Q & R: Grief?

Here’s the Q:

My husband and I recently read ‘A New Kind of Christianity’, and are planning to hear you speak this Saturday in Edmonton.
We appreciated your book in more ways than I can write. God used it to continue to nudge/guide us in a direction He has been leading for many years. Your book brought out a plethora of emotions. We feel so much hope and excitement to pass onto our four young children a fresh portion of faith. We have long been finding some aspects of the faith we had grown up in had become hard and stale, to us. After reading your book, we are hopeful to pass along a burning faith-torch that loves God, His people, and His creation with great reverance.
Your book has also brought out many other emotions as well… fear, doubt, and at times, a profound grief. I’m not sure why or where this grief is coming from. Is it the loss of my childhood faith I am feeling? Is it a fear that God is unknowable? Is it the loss of one faith before another is formed to replace it? Have you, or any other individuals you have encountered, found this deep grief to be part of the faith-growing journey as well? Any advice for a fellow searcher would be valuable.
Amidst all these swirling emotions, God has continually spoken a poem of hope to my heart. It whispers to me that His perfume will permeate through searching, and the fragrance found will be magnificent. Thank you Brian, and may your search be fragrant.
I took off petal after petal, as if you were a rose,
in order to see your soul,
and I didn’t see it.
However- everything around-
horizons of fields and oceans-
everything, even what was infinite,
was filled with a perfume,
immense and living.
by: Juan Ramon Jimenez

R: Thanks so much for this amazing poem.
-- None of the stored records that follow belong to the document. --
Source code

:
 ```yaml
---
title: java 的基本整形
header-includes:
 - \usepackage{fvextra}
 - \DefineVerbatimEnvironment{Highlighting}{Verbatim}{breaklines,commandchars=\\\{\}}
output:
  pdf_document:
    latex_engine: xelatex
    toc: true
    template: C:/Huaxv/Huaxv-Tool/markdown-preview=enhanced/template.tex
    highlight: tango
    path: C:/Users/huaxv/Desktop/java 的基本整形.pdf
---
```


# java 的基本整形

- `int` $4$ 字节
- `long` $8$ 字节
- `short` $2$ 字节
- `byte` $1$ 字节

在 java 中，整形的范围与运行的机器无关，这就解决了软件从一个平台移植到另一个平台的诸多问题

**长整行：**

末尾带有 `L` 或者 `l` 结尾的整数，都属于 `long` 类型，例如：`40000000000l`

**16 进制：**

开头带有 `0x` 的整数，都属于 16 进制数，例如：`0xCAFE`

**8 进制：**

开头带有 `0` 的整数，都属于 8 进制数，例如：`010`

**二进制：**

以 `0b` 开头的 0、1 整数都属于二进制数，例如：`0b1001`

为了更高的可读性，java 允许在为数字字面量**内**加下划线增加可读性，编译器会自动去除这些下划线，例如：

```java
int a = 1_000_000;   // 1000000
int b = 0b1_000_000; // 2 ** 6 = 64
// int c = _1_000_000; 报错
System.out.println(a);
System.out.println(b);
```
I know it will mean a lot to many readers of this blog, as it has to me. Many of us feel we have been “deconstructing” God petal by petal – actually, our ideas or theories about God – but the very act of searching for the reality of God seems to put us into touch with God’s fragrance – if we remember that God is not an idea to be conceptualized, but a loving, personal, holy Reality to be experienced.
On this grief, yes, I think it is a shared experience. Scott Peck captured a prime reason for this grief … I actually wrote briefly about his insight at the loss of a comfortable and familiar paradigm here.
But it’s not just the loss of a paradigm that we’re grieving. It’s also the loss of “the old self” that lived in that paradigm. Here’s a quote from Peck:

Since mentally healthy human beings must grow, and since giving up or loss of the old self is an integral part of the process of mental and spiritual growth, depression is a normal and basically healthy phenomenon…
~M. Scott Peck M.D., Wisdom from The Road Less Traveled, 2001.
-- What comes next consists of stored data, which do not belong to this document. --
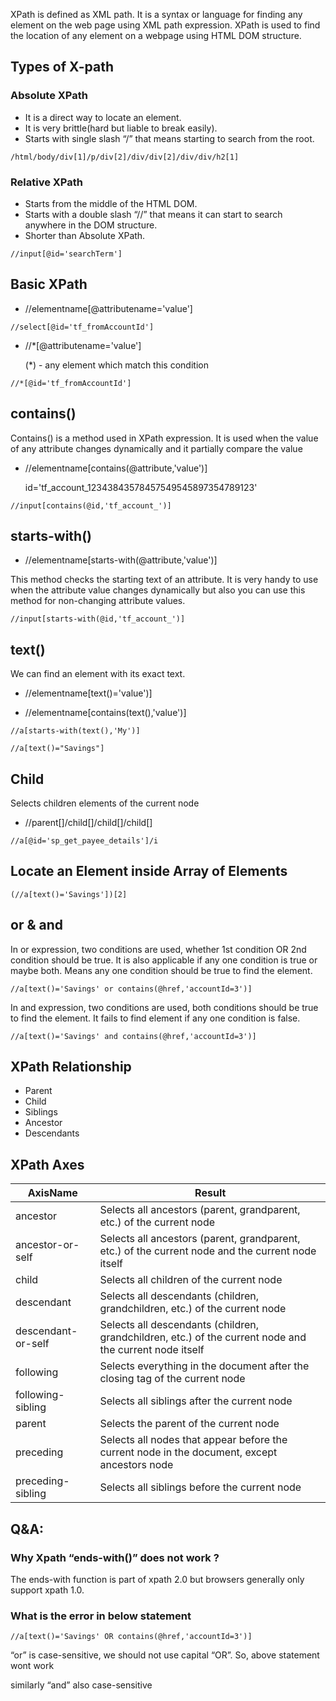 XPath is defined as XML path. It is a syntax or language for finding any element on the web page using XML path expression. XPath is used to find the location of any element on a webpage using HTML DOM structure.

## Types of X-path

### Absolute XPath

* It is a direct way to locate an element.
* It is very brittle(hard but liable to break easily).
* Starts with single slash “/” that means starting to search from the root.

```
/html/body/div[1]/p/div[2]/div/div[2]/div/div/h2[1]
```

### Relative XPath

* Starts from the middle of the HTML DOM.
* Starts with a double slash “//” that means it can start to search anywhere in the DOM structure.
* Shorter than Absolute XPath.

```
//input[@id='searchTerm']
```

## Basic XPath

* //elementname[@attributename='value']

```
//select[@id='tf_fromAccountId']
```

* //*[@attributename='value']

  (*) - any element which match this condition

```
//*[@id='tf_fromAccountId']
```

## contains()

Contains() is a method used in XPath expression. It is used when the value of any attribute changes dynamically and it partially compare the value

* //elementname[contains(@attribute,'value')] 
  
  id='tf_account_12343843578457549545897354789123'

```
//input[contains(@id,'tf_account_')]
```

## starts-with()

* //elementname[starts-with(@attribute,'value')] 

This method checks the starting text of an attribute. It is very handy to use when the attribute value changes dynamically but also you can use this method for non-changing attribute values.

```
//input[starts-with(@id,'tf_account_')]
```

## text()

We can find an element with its exact text.

* //elementname[text()='value')]

* //elementname[contains(text(),'value')]

```
//a[starts-with(text(),'My')]
```

```
//a[text()="Savings"]
```

## Child

Selects children elements of the current node

* //parent[]/child[]/child[]/child[]

```
//a[@id='sp_get_payee_details']/i
```

## Locate an Element inside Array of Elements

```
(//a[text()='Savings'])[2]
```

## or & and

In or expression, two conditions are used, whether 1st condition OR 2nd condition should be true. It is also applicable if any one condition is true or maybe both. Means any one condition should be true to find the element.

```
//a[text()='Savings' or contains(@href,'accountId=3')]
```

In and expression, two conditions are used, both conditions should be true to find the element. It fails to find element if any one condition is false.

```
//a[text()='Savings' and contains(@href,'accountId=3')]
```
## XPath Relationship
* Parent
* Child
* Siblings
* Ancestor
* Descendants

## XPath Axes
|AxisName	|Result|
|---------------|------|
|ancestor	|Selects all ancestors (parent, grandparent, etc.) of the current node|
|ancestor-or-self|	Selects all ancestors (parent, grandparent, etc.) of the current node and the current node itself|
|child	|Selects all children of the current node|
|descendant	|Selects all descendants (children, grandchildren, etc.) of the current node|
|descendant-or-self	|Selects all descendants (children, grandchildren, etc.) of the current node and the current node itself
|following	|Selects everything in the document after the closing tag of the current node
|following-sibling	|Selects all siblings after the current node|
|parent	|Selects the parent of the current node|
|preceding	|Selects all nodes that appear before the current node in the document, except ancestors node|
|preceding-sibling	|Selects all siblings before the current node|

## Q&A:

### Why Xpath “ends-with()” does not work ?

The ends-with function is part of xpath 2.0 but browsers generally only support xpath 1.0.

### What is the error in below statement 

```
//a[text()='Savings' OR contains(@href,'accountId=3')]
```

“or” is case-sensitive, we should not use capital “OR”. So, above statement wont work 

similarly “and” also case-sensitive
We might add that we grieve the loss of the god of that paradigm too … which makes the discovery of a new vision of God all the more important. Otherwise we have loss and no gain … (this is all resonant with my next book, which will be on the spiritual life, title tba soon.)
Thanks for bringing up this reality of grief. It really deserves some more reflection and conversation, which I hope a number of bloggers will take up in the days ahead. I know it will be on my mind and in my heart, thanks to your note.